The CIA was usually more high-minded, funding Western European operas and magazines (including the Paris Review) in an effort to show that “West is Best.” But Americans nurtured their own conspiracy theories and hyped the Soviet threat, warning of a fictional “bomber gap” and “missile gap” and even a “muscle gap” – Soviet youth were supposedly more fit. Both sides bluffed with nuclear weapons. Brinkmanship – trying to manoeuvre the other side onto a slippery slope – was a dangerous game. During the Cuban missile crisis, a Soviet submarine captain came close to launching a nuclear-tipped torpedo at an American warship, and on several occasions, false warnings of incoming missiles nearly pushed the superpowers into nuclear conflict.

To persuade Americans to pay for their own defence, it was sometimes necessary to make assertions that were “clearer than truth”, Acheson said. Upon his election in 1980, seeking to corner the Russians by outspending them, President Ronald Reagan ramped up defence spending. He wanted to scare the American people about the Soviet threat, but he ended up scaring the Russians as well.

The Kremlin was “haunted” by the fear of a preemptive nuclear strike by the Americans.

The KGB launched Operation RYaN, an acronym for the Russian words for “nuclear missile attack”.

“Soviet agents were instructed to gather intelligence that might give Moscow a moment of warning,” Sixsmith wrote. “Some were told to befriend western bankers, hoping they might have inside information on the build-up to war.

Others monitored US blood banks to see if they were boosting their supplies.”

The paranoia was bureaucratically self-reinforcing. “Because the political leadership was expecting to hear that the West was becoming more aggressive, more threatening and better armed, the KGB was obedient and reported: Yes, the West was arming… The Centre was duly alarmed by what they reported – and wanted more,” said KGB agent Oleg Gordievsky, who later defected to the West.

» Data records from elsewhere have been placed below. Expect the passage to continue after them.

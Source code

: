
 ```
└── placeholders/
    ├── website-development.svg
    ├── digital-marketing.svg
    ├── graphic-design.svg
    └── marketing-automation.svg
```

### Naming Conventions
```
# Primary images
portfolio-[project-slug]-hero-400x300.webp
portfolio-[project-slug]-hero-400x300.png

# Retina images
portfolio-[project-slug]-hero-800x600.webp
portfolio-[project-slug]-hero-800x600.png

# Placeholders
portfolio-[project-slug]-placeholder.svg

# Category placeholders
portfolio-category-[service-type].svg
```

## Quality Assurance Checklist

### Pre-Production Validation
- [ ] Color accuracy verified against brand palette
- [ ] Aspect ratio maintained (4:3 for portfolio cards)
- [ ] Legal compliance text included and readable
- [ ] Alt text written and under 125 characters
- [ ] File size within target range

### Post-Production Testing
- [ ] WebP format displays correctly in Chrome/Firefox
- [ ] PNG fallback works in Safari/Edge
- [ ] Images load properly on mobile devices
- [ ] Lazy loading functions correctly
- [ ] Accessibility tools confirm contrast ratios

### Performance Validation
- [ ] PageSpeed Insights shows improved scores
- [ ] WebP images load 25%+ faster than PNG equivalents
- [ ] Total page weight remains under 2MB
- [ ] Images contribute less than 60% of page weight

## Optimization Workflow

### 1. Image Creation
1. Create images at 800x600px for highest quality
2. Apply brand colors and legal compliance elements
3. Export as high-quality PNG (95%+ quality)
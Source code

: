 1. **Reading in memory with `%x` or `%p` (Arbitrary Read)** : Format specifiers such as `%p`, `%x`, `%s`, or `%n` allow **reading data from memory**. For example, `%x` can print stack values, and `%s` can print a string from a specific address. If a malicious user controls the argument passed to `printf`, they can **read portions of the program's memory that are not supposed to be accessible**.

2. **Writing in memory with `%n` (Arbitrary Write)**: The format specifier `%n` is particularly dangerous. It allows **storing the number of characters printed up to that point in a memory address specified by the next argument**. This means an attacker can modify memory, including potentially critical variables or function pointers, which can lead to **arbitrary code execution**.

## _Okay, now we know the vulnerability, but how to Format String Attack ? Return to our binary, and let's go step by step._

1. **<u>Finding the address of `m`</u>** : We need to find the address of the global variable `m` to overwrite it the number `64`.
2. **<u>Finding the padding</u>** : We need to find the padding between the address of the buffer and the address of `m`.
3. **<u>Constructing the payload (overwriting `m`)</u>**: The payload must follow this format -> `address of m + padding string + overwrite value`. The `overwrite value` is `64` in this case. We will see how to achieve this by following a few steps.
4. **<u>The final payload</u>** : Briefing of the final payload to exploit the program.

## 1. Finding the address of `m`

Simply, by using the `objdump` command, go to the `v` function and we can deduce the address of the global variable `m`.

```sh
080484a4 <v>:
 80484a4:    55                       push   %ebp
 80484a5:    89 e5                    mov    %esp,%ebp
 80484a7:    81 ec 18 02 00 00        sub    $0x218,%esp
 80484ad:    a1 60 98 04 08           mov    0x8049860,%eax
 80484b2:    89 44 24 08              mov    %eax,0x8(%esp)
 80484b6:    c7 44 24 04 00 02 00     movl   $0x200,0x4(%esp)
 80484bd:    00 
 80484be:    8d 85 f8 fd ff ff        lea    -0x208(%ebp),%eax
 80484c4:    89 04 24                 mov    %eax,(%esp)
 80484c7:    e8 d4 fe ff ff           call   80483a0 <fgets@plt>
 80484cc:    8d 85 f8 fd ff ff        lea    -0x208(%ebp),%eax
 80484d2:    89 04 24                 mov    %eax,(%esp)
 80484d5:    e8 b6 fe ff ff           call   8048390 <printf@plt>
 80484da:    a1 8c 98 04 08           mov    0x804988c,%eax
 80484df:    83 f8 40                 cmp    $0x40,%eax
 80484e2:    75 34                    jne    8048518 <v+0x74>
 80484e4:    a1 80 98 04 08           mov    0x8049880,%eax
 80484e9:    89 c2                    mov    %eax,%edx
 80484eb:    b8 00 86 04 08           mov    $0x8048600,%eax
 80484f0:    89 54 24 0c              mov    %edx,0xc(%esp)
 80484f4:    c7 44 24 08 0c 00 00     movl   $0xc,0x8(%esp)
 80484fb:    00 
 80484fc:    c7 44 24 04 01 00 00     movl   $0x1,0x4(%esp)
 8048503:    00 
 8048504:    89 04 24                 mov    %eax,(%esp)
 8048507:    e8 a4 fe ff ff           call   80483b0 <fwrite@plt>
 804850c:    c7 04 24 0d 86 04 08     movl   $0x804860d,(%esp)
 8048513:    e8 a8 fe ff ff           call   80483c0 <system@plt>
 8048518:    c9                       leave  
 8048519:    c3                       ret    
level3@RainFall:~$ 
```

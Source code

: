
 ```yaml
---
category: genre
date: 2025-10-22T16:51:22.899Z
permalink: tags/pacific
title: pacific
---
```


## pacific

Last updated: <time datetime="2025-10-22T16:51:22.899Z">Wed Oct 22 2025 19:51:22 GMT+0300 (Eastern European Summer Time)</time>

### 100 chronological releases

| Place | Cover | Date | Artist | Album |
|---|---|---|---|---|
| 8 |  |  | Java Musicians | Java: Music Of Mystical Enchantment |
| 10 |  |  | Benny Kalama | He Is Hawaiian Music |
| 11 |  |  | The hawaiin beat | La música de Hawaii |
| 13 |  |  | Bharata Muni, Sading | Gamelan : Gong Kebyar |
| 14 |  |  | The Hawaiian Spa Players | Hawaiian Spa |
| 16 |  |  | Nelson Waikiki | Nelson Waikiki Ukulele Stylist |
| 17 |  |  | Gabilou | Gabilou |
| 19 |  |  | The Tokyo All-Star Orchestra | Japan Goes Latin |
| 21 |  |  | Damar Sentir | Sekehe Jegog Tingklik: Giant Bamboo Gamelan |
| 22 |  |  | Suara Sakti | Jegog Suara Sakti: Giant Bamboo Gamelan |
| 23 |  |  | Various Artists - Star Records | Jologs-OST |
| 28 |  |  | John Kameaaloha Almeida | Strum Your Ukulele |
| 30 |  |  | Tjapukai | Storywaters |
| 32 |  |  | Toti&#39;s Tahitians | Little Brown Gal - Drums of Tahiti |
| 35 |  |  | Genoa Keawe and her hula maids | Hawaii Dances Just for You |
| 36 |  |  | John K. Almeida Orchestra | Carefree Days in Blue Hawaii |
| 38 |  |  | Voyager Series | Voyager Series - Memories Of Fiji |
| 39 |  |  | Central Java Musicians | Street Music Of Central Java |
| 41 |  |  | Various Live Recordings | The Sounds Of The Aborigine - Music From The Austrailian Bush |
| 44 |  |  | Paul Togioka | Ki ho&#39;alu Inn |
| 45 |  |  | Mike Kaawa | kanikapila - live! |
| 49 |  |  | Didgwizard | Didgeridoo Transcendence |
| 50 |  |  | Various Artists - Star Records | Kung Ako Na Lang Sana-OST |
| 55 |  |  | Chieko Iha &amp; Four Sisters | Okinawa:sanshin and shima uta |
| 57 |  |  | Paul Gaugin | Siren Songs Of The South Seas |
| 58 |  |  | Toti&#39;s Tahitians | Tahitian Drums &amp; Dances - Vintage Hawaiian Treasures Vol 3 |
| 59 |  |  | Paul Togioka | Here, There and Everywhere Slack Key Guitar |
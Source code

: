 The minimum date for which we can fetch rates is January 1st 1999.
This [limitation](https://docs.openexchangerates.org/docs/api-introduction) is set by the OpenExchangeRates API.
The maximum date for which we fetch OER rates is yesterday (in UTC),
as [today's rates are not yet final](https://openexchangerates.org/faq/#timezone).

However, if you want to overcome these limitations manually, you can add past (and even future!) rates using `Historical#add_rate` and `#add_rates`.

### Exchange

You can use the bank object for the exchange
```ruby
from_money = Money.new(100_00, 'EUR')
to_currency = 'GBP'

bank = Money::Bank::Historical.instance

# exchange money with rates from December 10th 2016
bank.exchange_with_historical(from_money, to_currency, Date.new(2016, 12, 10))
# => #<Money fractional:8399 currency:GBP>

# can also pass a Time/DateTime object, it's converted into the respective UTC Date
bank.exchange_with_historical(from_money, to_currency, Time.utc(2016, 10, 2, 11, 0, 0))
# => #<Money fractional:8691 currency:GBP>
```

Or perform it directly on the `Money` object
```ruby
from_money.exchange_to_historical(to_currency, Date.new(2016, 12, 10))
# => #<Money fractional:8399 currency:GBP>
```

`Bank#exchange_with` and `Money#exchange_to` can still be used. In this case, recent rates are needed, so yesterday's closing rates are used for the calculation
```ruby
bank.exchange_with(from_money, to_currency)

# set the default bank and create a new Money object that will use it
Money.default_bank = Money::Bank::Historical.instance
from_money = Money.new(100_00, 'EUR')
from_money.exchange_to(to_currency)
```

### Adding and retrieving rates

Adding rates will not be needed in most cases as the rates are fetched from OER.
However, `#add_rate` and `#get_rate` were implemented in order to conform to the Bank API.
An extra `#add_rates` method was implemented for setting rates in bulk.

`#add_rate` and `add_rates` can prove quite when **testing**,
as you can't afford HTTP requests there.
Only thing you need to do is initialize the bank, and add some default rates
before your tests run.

A series of US psyop manoeuvres, probes by American warplanes, ships and submarines, “set alarm bells ringing in the Kremlin”, Sixsmith wrote.

At one harrowing moment in 1983, the Soviets came close to responding to a false warning of an American missile launch with a retaliatory strike. The report of an apocalypse near miss came as a wake-up call to Reagan. “He later admitted that only in 1984 did he realise ‘something surprising about the Russians. Many people at the top of the Soviet hierarchy were generally afraid of America and the Americans. Perhaps this shouldn’t have surprised me, but it did’.”

In 1985, Reagan wisely began to reach out to the new – and fortunately far less paranoid – Soviet boss Mikhail Gorbachev. By meeting face-to-face, the American president and the Kremlin leader were able to cut through institutional and cultural misunderstandings and move the world away from hair-trigger mutually assured destruction.

Of course, history did not end in 1989 with the fall of the Berlin Wall. At the time, President George H W Bush did tell his lieutenants not to gloat, but Sixsmith, somewhat begrudgingly, gives him no credit. He accuses American leaders, including Bush, of relapsing into harmful magical thinking about Russia: that Russians could be made into “good capitalists ‘like us’,” Sixsmith wrote.

“But the Russian psyche, forged through centuries of abuse by the country’s rulers and enemies alike, is not ‘like us’.” It did not help, he goes on to say, that “in the years following 1991, the West trod on every one of Russia’s exposed nerves.” And Russia, Sixsmith does not need to remind us, still has thousands of nuclear weapons.